Following 35 cycles of a two-step PCR amplification program (95 °C, 30 s; and 68 °C, 2 min) using Taq-Gold DNA polymerase from Perkin-Elmer, 15% of the PCR reactions were resolved by electrophoresis on 1.5% agarose gels. The gel was then denatured 30 min in a 0.5 M NaOH, 1 M NaCl solution, neutralized 30 min in a 1 M Tris-HCl, M NaCl solution, and blotted via capillary transfer to nylon membranes. Membranes were hybridized with a 32P-labeled PKCbeta cDNA probe as described below.

For insulin receptor isoform analysis, primers specific for the exons flanking the alternatively spliced exon 11 of the insulin receptor were used to amplify reverse transcribed total RNA. The sequences are (5'-GTCCCCACCTTTTGAGTCTGA-3') for the sense primer to exon 10 and (5'-AAATGGTCTGTGCTCTTCGTG-3') for the antisense primer to exon 12. Following 35 cycles of a three-step PCR amplification program (95 °C, 30 s; 64 °C, 30 s; and 72 °C, 2 min), PCR reactions were resolved and quantitated as described above.

Western Blotting-- L6 myotube cell lysates (40 µg) were subjected to 9% SDS-polyacrylamide gel electrophoresis (SDS-PAGE) (14). Proteins were electrophoretically transferred to nitrocellulose membranes, blocked with Tris-buffered saline, 0.1% Tween 20 containing 5% nonfat dried milk, washed, and incubated with a polyclonal antibody against either the COOH terminus of PKCbeta II or PKCbeta I (Santa Cruz Technologies and Dr. Yoshiko Akita, Tokyo Metropolitan Institute of Medical Science, Tokyo, Japan). Detection was performed using enhanced chemiluminescence (ECL, Amersham).

Random Prime Labeling-- PKCbeta II cDNA (25 ng) was labeled with [alpha -32P]CTP (3000 Ci/mmol) using random prime labeling (14). Labeled cDNA was purified from unincorporated nucleotides using G50 Sephadex chromatography (14).

Southern Blot Analysis-- DNA was transferred to Hybond N nylon membrane (Amersham) and baked at 80 °C for 2 h. Blots were prehybridized for 1 h in 5 × SSC, 5 × Denhardt's solution, 0.5% sodium dodecyl sulfate (SDS), and 50% formamide at 43 °C. Random prime labeled PKCbeta II cDNA (1 × 106 cpm) was added, and blots were hybridized for 16 h at 43 °C and washed for 15 min at room temperature with 1 × SSC, 0.1% SDS and 0.1 × SSC, 0.1% SDS. Blots were exposed to an imaging screen and quantitated using the Molecular Dynamics PhosphorImager system.
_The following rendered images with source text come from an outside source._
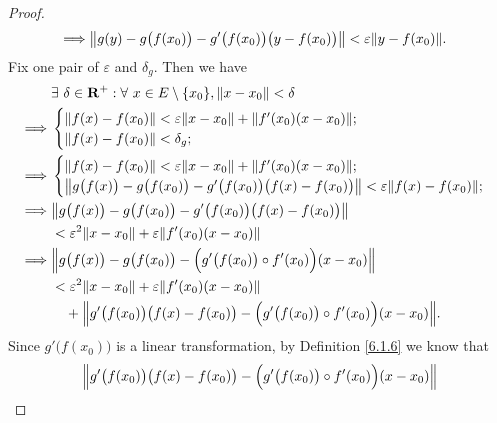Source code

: \begin{proof}
\begin{align*}
        \implies & \norm*{g(y) - g\big(f(x_0)\big) - g'\big(f(x_0)\big)\big(y - f(x_0)\big)} < \varepsilon \norm*{y - f(x_0)}.
    \end{align*}
    Fix one pair of \(\varepsilon\) and \(\delta_g\).
    Then we have
    \begin{align*}
                 & \exists\ \delta \in \mathbf{R}^+ : \forall\ x \in E \setminus \{x_0\}, \norm*{x - x_0} < \delta                    \\
        \implies & \begin{cases}
            \norm*{f(x) - f(x_0)} < \varepsilon \norm*{x - x_0} + \norm*{f'(x_0)(x - x_0)}; \\
            \norm*{f(x) - f(x_0)} < \delta_g;
        \end{cases}                                                                                          \\
        \implies & \begin{cases}
            \norm*{f(x) - f(x_0)} < \varepsilon \norm*{x - x_0} + \norm*{f'(x_0)(x - x_0)}; \\
            \norm*{g\big(f(x)\big) - g\big(f(x_0)\big) - g'\big(f(x_0)\big) \big(f(x) - f(x_0)\big)} < \varepsilon \norm*{f(x) - f(x_0)};
        \end{cases}                                                                                          \\
        \implies & \norm*{g\big(f(x)\big) - g\big(f(x_0)\big) - g'\big(f(x_0)\big) \big(f(x) - f(x_0)\big)}                           \\
                 & < \varepsilon^2 \norm*{x - x_0} + \varepsilon \norm*{f'(x_0)(x - x_0)}                                             \\
        \implies & \norm*{g\big(f(x)\big) - g\big(f(x_0)\big) - \Big(g'\big(f(x_0)\big) \circ f'(x_0)\Big) (x - x_0)}                 \\
                 & < \varepsilon^2 \norm*{x - x_0} + \varepsilon \norm*{f'(x_0)(x - x_0)}                                             \\
                 & \quad + \norm*{g'\big(f(x_0)\big) \big(f(x) - f(x_0)\big) - \Big(g'\big(f(x_0)\big) \circ f'(x_0)\Big) (x - x_0)}.
    \end{align*}
    Since \(g'\big(f(x_0)\big)\) is a linear transformation, by Definition \ref{6.1.6} we know that
    \begin{align*}
         & \norm*{g'\big(f(x_0)\big) \big(f(x) - f(x_0)\big) - \Big(g'\big(f(x_0)\big) \circ f'(x_0)\Big) (x - x_0)} \\

\end{align*}
\end{proof}
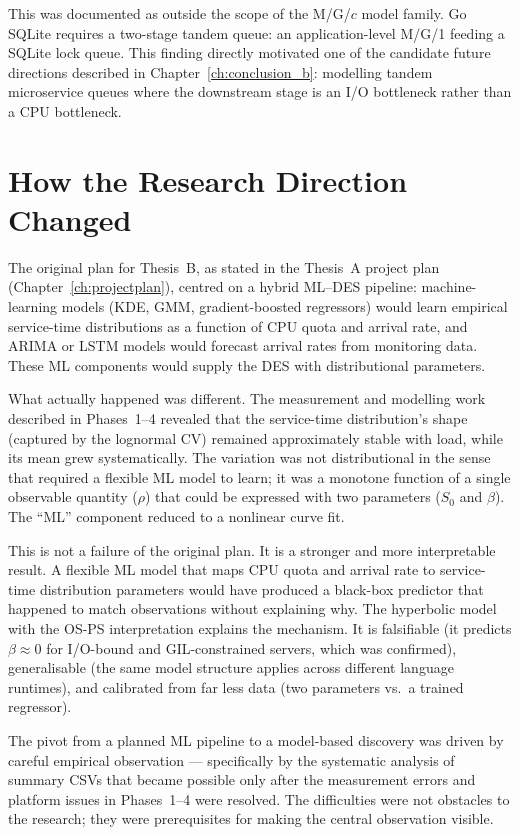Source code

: This was documented as outside the scope of the M/G/$c$ model family. Go SQLite requires a two-stage tandem queue: an application-level M/G/1 feeding a SQLite lock queue. This finding directly motivated one of the candidate future directions described in Chapter~\ref{ch:conclusion_b}: modelling tandem microservice queues where the downstream stage is an I/O bottleneck rather than a CPU bottleneck.

\section{How the Research Direction Changed}
\label{sec:journey-pivot}

The original plan for Thesis~B, as stated in the Thesis~A project plan (Chapter~\ref{ch:projectplan}), centred on a hybrid ML--DES pipeline: machine-learning models (KDE, GMM, gradient-boosted regressors) would learn empirical service-time distributions as a function of CPU quota and arrival rate, and ARIMA or LSTM models would forecast arrival rates from monitoring data. These ML components would supply the DES with distributional parameters.

What actually happened was different. The measurement and modelling work described in Phases~1--4 revealed that the service-time distribution's shape (captured by the lognormal CV) remained approximately stable with load, while its mean grew systematically. The variation was not distributional in the sense that required a flexible ML model to learn; it was a monotone function of a single observable quantity ($\rho$) that could be expressed with two parameters ($S_0$ and $\beta$). The ``ML'' component reduced to a nonlinear curve fit.

This is not a failure of the original plan. It is a stronger and more interpretable result. A flexible ML model that maps CPU quota and arrival rate to service-time distribution parameters would have produced a black-box predictor that happened to match observations without explaining why. The hyperbolic model with the OS-PS interpretation explains the mechanism. It is falsifiable (it predicts $\beta \approx 0$ for I/O-bound and GIL-constrained servers, which was confirmed), generalisable (the same model structure applies across different language runtimes), and calibrated from far less data (two parameters vs.\ a trained regressor).

The pivot from a planned ML pipeline to a model-based discovery was driven by careful empirical observation — specifically by the systematic analysis of summary CSVs that became possible only after the measurement errors and platform issues in Phases~1--4 were resolved. The difficulties were not obstacles to the research; they were prerequisites for making the central observation visible.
Transient Transfections and Reporter Gene Assays-- PKCbeta promotor (-2200 to +43) constructs were cloned into a luciferase reporter plasmid as described previously (15). L6 rat skeletal muscle myotubes were grown in 35-mm tissue culture dishes and co-transfected with 3.5 µg of the PKCbeta promotor/luciferase construct and 1 µg of SV40 beta -galactosidase vector using the calcium phosphate method (14). Cells were incubated in calcium phosphate/DNA precipitate for 16 h, washed twice with phosphate-buffered saline, and placed in medium (2% fetal bovine serum) for 8 h (14). Serum was removed for 6 h prior to insulin (200 nM) treatment. Cells were lysed with 1 × lysis buffer (Promega Corp.) and assayed for luciferase and beta -galactosidase activity following the manufacturer's protocol (Promega Corp.).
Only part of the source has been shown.